# WHAT NEEDS TO BE DONE
Here is a block of records. Copy every line in it that includes "planos".

Entries taken from a collection
----
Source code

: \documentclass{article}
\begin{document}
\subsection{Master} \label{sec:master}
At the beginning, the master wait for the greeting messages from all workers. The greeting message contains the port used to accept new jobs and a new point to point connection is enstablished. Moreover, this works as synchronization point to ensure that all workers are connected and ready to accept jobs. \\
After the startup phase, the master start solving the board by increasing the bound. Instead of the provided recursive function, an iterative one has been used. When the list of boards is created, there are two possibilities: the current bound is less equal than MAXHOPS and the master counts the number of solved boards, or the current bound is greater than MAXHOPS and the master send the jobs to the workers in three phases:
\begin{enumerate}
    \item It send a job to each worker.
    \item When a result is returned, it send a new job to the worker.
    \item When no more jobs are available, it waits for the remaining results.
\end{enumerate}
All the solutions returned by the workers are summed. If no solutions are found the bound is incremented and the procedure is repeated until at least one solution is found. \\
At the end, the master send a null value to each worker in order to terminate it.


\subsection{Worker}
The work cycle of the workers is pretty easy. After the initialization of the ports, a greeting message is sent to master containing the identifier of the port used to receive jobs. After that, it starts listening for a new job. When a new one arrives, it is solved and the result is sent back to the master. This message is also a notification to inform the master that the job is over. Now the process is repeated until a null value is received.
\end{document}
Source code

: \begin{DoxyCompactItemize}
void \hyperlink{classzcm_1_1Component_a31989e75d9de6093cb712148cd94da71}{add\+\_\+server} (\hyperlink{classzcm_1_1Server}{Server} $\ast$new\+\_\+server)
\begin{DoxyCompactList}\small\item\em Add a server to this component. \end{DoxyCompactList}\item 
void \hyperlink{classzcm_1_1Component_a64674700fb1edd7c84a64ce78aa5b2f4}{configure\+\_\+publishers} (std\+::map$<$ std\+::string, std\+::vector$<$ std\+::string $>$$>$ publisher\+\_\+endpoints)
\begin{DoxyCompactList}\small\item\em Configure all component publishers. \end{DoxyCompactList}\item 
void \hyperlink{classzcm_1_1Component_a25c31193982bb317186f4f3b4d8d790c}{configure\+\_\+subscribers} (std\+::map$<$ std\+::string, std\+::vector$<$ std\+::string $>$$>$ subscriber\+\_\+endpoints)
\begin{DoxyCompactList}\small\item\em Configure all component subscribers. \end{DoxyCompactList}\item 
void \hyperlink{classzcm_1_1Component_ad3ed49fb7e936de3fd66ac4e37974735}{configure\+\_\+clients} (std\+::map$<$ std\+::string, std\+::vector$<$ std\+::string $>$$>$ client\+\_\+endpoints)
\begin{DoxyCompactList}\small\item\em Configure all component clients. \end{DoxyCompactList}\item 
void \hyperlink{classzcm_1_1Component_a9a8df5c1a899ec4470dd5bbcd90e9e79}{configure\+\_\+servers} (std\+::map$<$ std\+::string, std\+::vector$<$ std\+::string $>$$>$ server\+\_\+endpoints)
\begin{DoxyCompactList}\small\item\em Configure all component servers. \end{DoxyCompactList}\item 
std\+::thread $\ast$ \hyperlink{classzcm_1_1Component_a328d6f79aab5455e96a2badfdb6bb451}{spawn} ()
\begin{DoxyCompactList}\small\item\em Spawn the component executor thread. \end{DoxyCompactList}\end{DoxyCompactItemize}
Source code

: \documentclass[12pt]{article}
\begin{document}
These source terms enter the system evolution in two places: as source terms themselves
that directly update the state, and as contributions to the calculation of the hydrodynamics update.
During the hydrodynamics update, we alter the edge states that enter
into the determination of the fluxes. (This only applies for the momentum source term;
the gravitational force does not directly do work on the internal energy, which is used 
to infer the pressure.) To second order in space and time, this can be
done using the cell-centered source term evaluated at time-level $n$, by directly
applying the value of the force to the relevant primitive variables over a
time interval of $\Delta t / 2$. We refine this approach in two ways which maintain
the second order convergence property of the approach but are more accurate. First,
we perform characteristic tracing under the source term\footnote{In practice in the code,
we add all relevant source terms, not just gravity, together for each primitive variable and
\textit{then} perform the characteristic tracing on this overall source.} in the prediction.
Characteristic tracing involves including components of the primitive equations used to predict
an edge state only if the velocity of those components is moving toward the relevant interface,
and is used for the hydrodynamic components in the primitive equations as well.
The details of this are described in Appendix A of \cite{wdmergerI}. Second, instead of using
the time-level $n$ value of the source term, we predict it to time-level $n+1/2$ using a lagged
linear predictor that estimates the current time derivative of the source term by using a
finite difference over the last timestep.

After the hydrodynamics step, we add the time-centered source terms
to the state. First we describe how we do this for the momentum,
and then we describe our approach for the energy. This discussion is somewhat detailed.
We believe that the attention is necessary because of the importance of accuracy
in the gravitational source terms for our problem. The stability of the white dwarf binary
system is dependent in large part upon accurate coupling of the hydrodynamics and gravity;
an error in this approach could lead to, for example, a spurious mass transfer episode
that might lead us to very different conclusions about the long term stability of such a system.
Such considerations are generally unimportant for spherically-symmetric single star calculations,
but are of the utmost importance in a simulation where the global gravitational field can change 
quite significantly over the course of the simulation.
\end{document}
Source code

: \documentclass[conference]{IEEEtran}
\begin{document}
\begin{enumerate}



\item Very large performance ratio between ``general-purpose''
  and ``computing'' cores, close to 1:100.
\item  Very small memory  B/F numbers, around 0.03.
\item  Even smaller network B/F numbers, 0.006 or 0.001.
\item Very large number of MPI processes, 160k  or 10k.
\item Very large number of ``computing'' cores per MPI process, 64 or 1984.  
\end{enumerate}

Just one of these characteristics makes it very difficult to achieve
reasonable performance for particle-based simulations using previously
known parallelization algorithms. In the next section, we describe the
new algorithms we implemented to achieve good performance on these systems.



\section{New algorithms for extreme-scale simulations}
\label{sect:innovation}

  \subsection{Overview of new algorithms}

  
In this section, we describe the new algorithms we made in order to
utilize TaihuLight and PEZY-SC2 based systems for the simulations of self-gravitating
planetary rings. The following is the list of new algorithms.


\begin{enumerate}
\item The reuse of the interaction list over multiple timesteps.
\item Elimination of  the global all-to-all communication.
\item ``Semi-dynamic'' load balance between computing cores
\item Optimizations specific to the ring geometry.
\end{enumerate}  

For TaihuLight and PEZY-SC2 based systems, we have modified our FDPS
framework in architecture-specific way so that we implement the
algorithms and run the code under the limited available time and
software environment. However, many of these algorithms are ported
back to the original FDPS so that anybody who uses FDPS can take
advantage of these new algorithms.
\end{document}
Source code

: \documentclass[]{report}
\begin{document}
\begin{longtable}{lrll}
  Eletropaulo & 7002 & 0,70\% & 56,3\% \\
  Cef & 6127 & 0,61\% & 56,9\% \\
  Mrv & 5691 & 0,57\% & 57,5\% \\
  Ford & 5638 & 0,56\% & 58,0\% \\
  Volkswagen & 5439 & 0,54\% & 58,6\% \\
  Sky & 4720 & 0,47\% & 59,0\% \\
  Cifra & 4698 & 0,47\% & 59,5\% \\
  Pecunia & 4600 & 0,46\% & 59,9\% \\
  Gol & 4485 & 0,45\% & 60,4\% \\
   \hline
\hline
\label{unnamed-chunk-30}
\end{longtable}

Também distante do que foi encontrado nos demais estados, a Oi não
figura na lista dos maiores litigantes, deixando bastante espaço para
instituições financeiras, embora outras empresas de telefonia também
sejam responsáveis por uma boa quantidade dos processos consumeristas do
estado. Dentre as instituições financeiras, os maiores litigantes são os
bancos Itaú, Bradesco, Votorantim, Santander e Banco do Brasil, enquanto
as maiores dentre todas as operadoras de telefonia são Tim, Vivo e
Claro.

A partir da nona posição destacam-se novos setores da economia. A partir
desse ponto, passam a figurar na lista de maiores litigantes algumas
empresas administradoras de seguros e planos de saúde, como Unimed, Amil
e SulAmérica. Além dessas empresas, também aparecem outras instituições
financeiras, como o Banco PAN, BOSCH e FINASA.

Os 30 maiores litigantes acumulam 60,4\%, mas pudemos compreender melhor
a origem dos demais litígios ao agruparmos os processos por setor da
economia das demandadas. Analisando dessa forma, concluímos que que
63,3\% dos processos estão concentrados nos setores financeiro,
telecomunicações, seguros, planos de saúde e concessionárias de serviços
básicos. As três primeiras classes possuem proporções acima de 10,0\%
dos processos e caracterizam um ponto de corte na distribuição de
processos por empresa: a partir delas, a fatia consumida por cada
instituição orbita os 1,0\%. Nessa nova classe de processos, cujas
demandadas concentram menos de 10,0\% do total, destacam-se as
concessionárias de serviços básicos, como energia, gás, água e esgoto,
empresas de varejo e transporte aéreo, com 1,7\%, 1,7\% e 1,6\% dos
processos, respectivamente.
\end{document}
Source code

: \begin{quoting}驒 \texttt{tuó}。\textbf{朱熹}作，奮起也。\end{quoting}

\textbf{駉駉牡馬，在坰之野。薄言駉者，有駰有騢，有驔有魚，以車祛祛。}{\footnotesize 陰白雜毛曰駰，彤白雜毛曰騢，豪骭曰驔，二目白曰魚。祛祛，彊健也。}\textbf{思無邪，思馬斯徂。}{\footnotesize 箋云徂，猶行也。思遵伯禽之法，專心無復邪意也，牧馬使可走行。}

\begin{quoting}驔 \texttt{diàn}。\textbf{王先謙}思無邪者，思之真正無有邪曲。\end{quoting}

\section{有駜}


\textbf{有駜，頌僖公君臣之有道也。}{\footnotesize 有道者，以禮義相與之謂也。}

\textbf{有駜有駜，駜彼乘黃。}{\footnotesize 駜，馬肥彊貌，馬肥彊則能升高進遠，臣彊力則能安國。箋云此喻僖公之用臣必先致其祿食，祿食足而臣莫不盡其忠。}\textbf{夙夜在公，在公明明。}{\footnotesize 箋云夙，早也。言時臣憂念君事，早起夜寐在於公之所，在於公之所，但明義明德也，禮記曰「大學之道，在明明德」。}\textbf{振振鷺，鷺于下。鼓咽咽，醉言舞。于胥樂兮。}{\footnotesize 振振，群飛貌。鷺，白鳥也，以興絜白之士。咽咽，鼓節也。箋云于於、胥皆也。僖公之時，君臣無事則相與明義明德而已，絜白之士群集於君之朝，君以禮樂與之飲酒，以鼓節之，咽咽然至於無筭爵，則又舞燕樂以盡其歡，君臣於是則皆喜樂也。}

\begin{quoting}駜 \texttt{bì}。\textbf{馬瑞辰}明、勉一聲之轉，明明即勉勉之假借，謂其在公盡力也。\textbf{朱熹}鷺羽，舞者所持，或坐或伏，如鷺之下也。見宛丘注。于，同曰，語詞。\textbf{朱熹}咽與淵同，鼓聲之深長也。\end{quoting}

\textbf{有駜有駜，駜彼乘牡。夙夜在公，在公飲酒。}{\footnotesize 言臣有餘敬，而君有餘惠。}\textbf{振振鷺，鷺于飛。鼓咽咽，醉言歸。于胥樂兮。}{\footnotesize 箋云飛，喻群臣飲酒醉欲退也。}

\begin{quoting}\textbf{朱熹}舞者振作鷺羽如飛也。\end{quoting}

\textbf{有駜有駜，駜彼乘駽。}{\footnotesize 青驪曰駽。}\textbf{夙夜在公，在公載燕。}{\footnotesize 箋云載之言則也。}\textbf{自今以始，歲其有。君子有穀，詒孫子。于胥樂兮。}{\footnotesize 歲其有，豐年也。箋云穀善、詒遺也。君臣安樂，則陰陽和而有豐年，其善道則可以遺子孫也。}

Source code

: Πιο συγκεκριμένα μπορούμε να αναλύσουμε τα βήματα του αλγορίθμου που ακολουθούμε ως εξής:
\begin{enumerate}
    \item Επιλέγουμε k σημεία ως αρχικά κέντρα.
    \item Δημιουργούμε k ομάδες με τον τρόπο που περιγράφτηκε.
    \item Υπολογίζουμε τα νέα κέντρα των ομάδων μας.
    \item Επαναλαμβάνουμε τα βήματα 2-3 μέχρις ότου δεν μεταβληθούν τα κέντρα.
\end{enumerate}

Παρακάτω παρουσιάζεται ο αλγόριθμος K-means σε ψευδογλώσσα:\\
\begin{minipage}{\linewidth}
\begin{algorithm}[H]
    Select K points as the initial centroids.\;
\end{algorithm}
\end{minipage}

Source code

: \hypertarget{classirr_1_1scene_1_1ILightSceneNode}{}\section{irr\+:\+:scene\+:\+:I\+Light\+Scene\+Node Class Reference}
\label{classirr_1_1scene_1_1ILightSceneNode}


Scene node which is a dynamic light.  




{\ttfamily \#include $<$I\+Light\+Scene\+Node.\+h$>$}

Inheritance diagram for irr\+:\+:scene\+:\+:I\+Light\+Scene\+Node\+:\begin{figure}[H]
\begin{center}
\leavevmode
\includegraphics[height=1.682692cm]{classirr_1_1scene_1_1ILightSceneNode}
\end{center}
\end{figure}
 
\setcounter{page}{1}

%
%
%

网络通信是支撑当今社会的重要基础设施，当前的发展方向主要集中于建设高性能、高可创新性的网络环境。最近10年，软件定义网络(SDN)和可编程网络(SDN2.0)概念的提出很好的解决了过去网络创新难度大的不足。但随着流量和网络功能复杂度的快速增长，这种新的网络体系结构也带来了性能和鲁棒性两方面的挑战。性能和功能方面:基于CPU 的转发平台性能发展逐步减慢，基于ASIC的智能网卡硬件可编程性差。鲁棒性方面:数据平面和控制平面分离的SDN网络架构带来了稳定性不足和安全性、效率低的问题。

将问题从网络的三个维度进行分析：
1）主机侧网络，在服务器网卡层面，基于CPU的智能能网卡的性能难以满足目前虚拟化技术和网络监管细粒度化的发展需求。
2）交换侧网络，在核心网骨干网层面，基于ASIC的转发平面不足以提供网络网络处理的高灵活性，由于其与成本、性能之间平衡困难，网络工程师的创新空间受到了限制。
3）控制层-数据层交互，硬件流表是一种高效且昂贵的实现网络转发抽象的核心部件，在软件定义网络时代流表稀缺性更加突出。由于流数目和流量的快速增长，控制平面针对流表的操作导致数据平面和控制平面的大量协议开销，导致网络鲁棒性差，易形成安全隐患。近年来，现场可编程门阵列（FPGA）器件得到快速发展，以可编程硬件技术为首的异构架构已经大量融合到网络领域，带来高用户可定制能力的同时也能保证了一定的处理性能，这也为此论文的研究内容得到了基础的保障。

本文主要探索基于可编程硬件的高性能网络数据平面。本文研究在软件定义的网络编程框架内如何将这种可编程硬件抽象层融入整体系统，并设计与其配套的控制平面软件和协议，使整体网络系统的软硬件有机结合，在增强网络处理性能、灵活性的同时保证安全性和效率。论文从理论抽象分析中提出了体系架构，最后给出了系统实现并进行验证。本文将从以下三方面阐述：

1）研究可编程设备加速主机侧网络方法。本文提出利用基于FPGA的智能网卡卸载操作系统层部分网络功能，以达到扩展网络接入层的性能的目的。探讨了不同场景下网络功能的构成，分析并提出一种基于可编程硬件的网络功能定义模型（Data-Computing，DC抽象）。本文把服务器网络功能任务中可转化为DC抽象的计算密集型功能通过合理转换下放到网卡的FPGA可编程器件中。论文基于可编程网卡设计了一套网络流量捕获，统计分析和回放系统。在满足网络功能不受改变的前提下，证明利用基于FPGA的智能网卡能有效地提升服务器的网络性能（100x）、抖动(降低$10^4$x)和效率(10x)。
----
# RESPONSE TO THIS EXERCISE
empresas administradoras de seguros e planos de saúde, como Unimed, Amil
telecomunicações, seguros, planos de saúde e concessionárias de serviços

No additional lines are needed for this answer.